W3 PICES GLOBEC Data Management Workshop

 

Discussion Summary

 

  1. Data Management should be USER Driven.  Scientists must decide what products they would like to see produced by GLOBEC IPO.  Collation of datasets will be important for Synthesis to be successful.  Comprehensive metadata is the starting point of identification of datasets.  Therefore it is critical that metadata inventory is as comprehensive as possible.

 

  1. The carrot and stick scenario to encourage scientists to submit metadata/data discussed.  Agreed that the stick method is rarely effective.  Data Managers need to offer incentives to scientists to submit data/metadata.  Some system must be developed to give credit to individuals whose data is used in publications.

 

  1. ‘Carrots’      good software

good tools to extract data

good tools to view/visualize data

more data for people to work with

 

Barriers to sharing data                length of time to process samples (up to 2 years)

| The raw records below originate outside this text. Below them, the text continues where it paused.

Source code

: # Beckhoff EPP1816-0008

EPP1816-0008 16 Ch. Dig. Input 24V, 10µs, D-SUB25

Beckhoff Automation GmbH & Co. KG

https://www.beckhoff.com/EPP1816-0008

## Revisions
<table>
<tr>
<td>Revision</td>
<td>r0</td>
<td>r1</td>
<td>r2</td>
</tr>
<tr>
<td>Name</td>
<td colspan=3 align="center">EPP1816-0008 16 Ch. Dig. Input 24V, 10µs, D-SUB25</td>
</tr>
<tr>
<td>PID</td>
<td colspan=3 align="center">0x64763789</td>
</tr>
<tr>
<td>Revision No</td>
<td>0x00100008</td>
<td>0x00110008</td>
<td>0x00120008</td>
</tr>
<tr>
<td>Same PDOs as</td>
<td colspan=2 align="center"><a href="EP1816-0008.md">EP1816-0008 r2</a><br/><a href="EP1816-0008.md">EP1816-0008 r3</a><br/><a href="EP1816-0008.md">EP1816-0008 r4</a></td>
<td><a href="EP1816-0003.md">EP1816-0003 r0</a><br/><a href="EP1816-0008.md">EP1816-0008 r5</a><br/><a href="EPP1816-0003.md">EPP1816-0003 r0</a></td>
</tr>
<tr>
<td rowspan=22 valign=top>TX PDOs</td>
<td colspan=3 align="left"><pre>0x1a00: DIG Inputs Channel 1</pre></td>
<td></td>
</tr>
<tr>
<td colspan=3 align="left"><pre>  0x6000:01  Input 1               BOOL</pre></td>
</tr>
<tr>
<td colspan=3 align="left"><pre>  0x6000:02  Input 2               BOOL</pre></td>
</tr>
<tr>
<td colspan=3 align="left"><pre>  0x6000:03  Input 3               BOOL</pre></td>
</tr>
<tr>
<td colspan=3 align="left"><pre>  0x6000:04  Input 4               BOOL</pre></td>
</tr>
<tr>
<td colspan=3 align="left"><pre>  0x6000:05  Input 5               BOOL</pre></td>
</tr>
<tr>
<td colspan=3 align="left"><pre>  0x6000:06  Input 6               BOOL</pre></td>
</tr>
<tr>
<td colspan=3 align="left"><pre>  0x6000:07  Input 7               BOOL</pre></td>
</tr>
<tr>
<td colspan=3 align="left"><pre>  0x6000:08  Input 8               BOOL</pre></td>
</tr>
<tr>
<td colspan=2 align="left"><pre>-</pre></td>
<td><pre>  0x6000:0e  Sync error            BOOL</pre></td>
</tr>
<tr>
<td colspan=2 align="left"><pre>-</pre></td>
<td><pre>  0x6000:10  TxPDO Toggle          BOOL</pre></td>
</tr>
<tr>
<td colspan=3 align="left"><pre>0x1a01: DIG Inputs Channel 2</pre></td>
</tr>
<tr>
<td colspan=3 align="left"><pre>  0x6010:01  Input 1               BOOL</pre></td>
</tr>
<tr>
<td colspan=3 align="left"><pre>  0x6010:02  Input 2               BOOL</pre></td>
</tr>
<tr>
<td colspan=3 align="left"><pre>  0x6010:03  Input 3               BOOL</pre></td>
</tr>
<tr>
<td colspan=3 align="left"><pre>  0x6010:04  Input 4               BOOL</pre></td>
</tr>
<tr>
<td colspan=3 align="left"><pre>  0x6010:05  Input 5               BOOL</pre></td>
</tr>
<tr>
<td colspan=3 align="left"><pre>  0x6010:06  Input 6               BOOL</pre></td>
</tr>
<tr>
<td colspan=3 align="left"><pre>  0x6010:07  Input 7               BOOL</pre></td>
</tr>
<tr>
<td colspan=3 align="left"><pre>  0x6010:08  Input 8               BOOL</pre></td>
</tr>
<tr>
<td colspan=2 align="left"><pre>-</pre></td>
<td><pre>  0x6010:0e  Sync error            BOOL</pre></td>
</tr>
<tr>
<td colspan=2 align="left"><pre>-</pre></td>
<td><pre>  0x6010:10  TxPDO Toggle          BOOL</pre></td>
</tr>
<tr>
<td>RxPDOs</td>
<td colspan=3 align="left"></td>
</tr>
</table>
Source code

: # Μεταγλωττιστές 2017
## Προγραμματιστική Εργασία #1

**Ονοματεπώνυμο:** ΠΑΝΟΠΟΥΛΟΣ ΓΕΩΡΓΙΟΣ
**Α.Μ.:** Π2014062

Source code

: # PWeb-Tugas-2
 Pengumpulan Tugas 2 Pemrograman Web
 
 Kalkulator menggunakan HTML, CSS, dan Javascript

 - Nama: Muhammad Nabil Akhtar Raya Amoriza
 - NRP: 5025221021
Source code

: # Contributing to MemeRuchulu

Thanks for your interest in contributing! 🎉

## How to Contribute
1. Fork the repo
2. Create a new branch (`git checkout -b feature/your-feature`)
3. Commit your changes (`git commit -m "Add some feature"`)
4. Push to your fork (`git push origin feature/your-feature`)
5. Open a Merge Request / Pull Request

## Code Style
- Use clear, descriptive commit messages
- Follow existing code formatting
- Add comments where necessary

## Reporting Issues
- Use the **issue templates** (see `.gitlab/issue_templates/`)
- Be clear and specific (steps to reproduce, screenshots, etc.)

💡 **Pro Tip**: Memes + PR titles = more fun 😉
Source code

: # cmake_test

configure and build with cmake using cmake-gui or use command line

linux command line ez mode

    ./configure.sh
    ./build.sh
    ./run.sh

Coding systems                             

Effort required to ‘give’ data

metadata requirements

format issues

Therefore                          Flexibility required in input format

 

 

  1. Todd O’Brien suggested that submitting a dataset should carry a similar credit to publishing a paper with funding agencies/employers.  The group agreed that this would be a good idea but did not believe that it would become common practice.

 

  1. The group felt that Funding Agencies should take a firmer line with those scientists who did not submit data to NDC in accordance with funding requirements.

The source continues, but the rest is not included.